The reason I keep returning to it is that once you start seeing systems, you can’t unsee them. And when you apply that lens to building products, a lot of decisions that used to feel complicated become surprisingly clear.
The bathtub
Meadows uses a simple metaphor to explain how systems work. Picture a bathtub.
The faucet is the inflow. The drain is the outflow. The water level in the tub is the stock, the current state of the system.
If the faucet runs faster than the drain empties, the water rises. If the drain is faster, the water drops. The water level at any moment is just the result of these two forces over time.
That’s it. Every system, no matter how complex, can be understood through this same pattern: what flows in, what flows out, and what accumulates.
Products work the same way
Now replace the bathtub with your product.
Inflows: new ideas, feature requests, user feedback, market research, new team members, funding, technical debt you’re knowingly taking on.

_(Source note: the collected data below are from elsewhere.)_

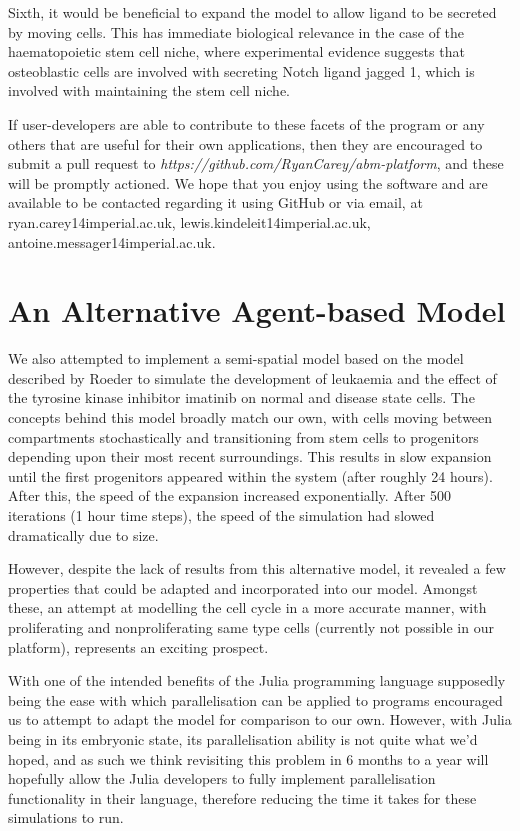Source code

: \documentclass[12pt]{article}
\begin{document}
Sixth, it would be beneficial to expand the model to allow ligand to be 
secreted by moving cells. This has immediate biological relevance in the 
case of the haematopoietic stem cell niche, where experimental evidence 
suggests that osteoblastic cells are involved with secreting Notch 
ligand jagged 1, which is involved with maintaining the stem cell niche.
\cite{roeder06}

If user-developers are able to contribute to these facets of the program 
or any others that are useful for their own applications, then they are 
encouraged to submit a pull request to {\itshape 
https://github.com/RyanCarey/abm-platform}, and these will be
promptly actioned. We hope that you enjoy using the software 
and are available to be contacted regarding it using GitHub or via 
email, at ryan.carey14i\makeatletter mperial.ac.uk, 
lewis.kindeleit14\makeatletter imperial.ac.uk, 
antoine.messager14\makeatletter imperial.ac.uk.

\section{An Alternative Agent-based Model}
We also attempted to implement a semi-spatial model based on the model 
described by Roeder to simulate the development of leukaemia and the 
effect of the tyrosine kinase inhibitor imatinib on normal and disease 
state cells. The concepts behind this model broadly match our own, with 
cells moving between compartments stochastically and transitioning from 
stem cells to progenitors depending upon their most recent surroundings. 
This results in slow expansion until the first progenitors appeared 
within the system (after roughly 24 hours). After this, the speed of the 
expansion increased exponentially. After 500 iterations (1 hour time 
steps), the speed of the simulation had slowed dramatically due to size.

However, despite the lack of results from this alternative model, it 
revealed a few properties that could be adapted and incorporated into 
our model. Amongst these, an attempt at modelling the cell cycle in a 
more accurate manner, with proliferating and nonproliferating same type 
cells (currently not possible in our platform), represents an exciting 
prospect.

With one of the intended benefits of the Julia programming language 
supposedly being the ease with which parallelisation can be applied to 
programs encouraged us to attempt to adapt the model for comparison to 
our own. However, with Julia being in its embryonic state, its 
parallelisation ability is not quite what we'd hoped, and as such we 
think revisiting this problem in 6 months to a year will hopefully allow 
the Julia developers to fully implement parallelisation functionality in 
their language, therefore reducing the time it takes for these 
simulations to run.
\end{document}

Outflows: shipped features, fixed bugs, resolved support tickets, published updates, content you produce, problems you eliminate.
The stock: the current state of your product. Its features, its bugs, its user base, its reputation, its technical health.
Just like the bathtub, the state of your product is determined by the balance between what flows in and what flows out. If new ideas and feature requests pile up faster than your team can ship, you get a backlog that grows forever. If you ship faster than the mess accumulates, the product gets cleaner and more focused over time.
Most teams I’ve worked with are drowning. Not because they’re bad at building, but because the inflow is completely unmanaged. Every stakeholder adds to the faucet and nobody controls the drain.
Where this gets useful
Once you start thinking about your product as a system with flows and stocks, a few things click into place.
Balance the faucet and the drain. If the backlog is growing out of control, you don’t necessarily need more engineers. You might need to turn down the faucet. Prioritise harder. Say no to more things. A smaller, focused inflow with a steady outflow produces a better product than a firehose of ideas that never fully ship.
Watch the feedback loops. Every system has feedback loops, and they matter more than most people realise. In product work, a feedback loop might look like this: you ship a feature, users react, their reaction feeds back into what you build next. If that loop is tight and fast, you improve quickly. If it’s slow or broken, you drift.
This is something I think about a lot when it comes to how AI can close the feedback loop in software development. The tighter the loop between building, testing, and learning from real signals, the faster the whole system improves.
Expect unintended consequences. Push too hard on one part of the system and something else breaks. Accelerate shipping speed and quality drops. Cut the team and institutional knowledge disappears. Add a feature and it complicates three other flows. Systems thinking doesn’t prevent these things, but it helps you see them coming.
Adapt, don’t plan. The water level in the tub changes constantly. So does the state of your product, your market, your team. Instead of trying to plan everything up front, build the ability to sense changes and respond. Treat your product as a living system, not a blueprint.
Why this matters now
I think systems thinking matters more now than when Meadows wrote the book. Products are getting more complex. Teams are getting smaller. AI is accelerating the outflow dramatically, but the inflow of ideas and possibilities is growing even faster. If you don’t have a way to think about the whole system, you end up building more and more while understanding less and less of how the pieces connect.
The teams that build the best products are the ones that see the system, not just the features. They know which loops to tighten, which inflows to cut, and where the stock is silently accumulating risk.
If you haven’t read Meadows’ book, I’d recommend it. It’s short, it’s clear, and it will change how you look at everything. Not just products. Everything.